- _Task to complete_
Output the records below again, precisely as they are written.

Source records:

▼

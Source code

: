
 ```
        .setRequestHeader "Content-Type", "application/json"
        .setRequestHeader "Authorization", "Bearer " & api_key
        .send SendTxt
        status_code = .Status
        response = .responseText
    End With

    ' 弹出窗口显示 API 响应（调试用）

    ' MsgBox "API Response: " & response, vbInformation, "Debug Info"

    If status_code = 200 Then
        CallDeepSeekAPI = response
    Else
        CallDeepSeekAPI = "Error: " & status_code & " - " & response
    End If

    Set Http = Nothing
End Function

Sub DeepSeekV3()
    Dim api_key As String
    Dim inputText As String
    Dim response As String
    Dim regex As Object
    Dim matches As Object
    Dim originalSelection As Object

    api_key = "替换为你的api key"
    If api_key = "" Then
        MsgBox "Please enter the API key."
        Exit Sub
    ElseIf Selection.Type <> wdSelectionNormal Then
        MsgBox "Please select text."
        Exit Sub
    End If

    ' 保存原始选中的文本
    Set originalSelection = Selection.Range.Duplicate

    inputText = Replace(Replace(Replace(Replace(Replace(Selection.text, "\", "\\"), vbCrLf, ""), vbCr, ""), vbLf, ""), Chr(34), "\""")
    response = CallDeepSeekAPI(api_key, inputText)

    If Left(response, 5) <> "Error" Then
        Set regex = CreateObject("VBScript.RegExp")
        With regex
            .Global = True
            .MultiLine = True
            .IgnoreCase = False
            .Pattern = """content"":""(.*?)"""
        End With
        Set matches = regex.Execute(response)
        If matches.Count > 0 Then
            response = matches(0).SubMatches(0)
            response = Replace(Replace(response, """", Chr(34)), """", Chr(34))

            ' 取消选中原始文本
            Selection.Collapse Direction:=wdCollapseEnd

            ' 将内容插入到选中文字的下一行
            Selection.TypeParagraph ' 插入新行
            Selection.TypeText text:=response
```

▲

- _Exercise result_
Source code

:
 ```
        .setRequestHeader "Content-Type", "application/json"
        .setRequestHeader "Authorization", "Bearer " & api_key
        .send SendTxt
        status_code = .Status
        response = .responseText
    End With

    ' 弹出窗口显示 API 响应（调试用）

    ' MsgBox "API Response: " & response, vbInformation, "Debug Info"

    If status_code = 200 Then
        CallDeepSeekAPI = response
    Else
        CallDeepSeekAPI = "Error: " & status_code & " - " & response
    End If

    Set Http = Nothing
End Function

Sub DeepSeekV3()
    Dim api_key As String
    Dim inputText As String
    Dim response As String
    Dim regex As Object
    Dim matches As Object
    Dim originalSelection As Object

    api_key = "替换为你的api key"
    If api_key = "" Then
        MsgBox "Please enter the API key."
        Exit Sub
    ElseIf Selection.Type <> wdSelectionNormal Then
        MsgBox "Please select text."
        Exit Sub
    End If

    ' 保存原始选中的文本
    Set originalSelection = Selection.Range.Duplicate

    inputText = Replace(Replace(Replace(Replace(Replace(Selection.text, "\", "\\"), vbCrLf, ""), vbCr, ""), vbLf, ""), Chr(34), "\""")
    response = CallDeepSeekAPI(api_key, inputText)

    If Left(response, 5) <> "Error" Then
        Set regex = CreateObject("VBScript.RegExp")
        With regex
            .Global = True
            .MultiLine = True
            .IgnoreCase = False
            .Pattern = """content"":""(.*?)"""
        End With
        Set matches = regex.Execute(response)
        If matches.Count > 0 Then
            response = matches(0).SubMatches(0)
            response = Replace(Replace(response, """", Chr(34)), """", Chr(34))

            ' 取消选中原始文本
            Selection.Collapse Direction:=wdCollapseEnd

            ' 将内容插入到选中文字的下一行
            Selection.TypeParagraph ' 插入新行
            Selection.TypeText text:=response
```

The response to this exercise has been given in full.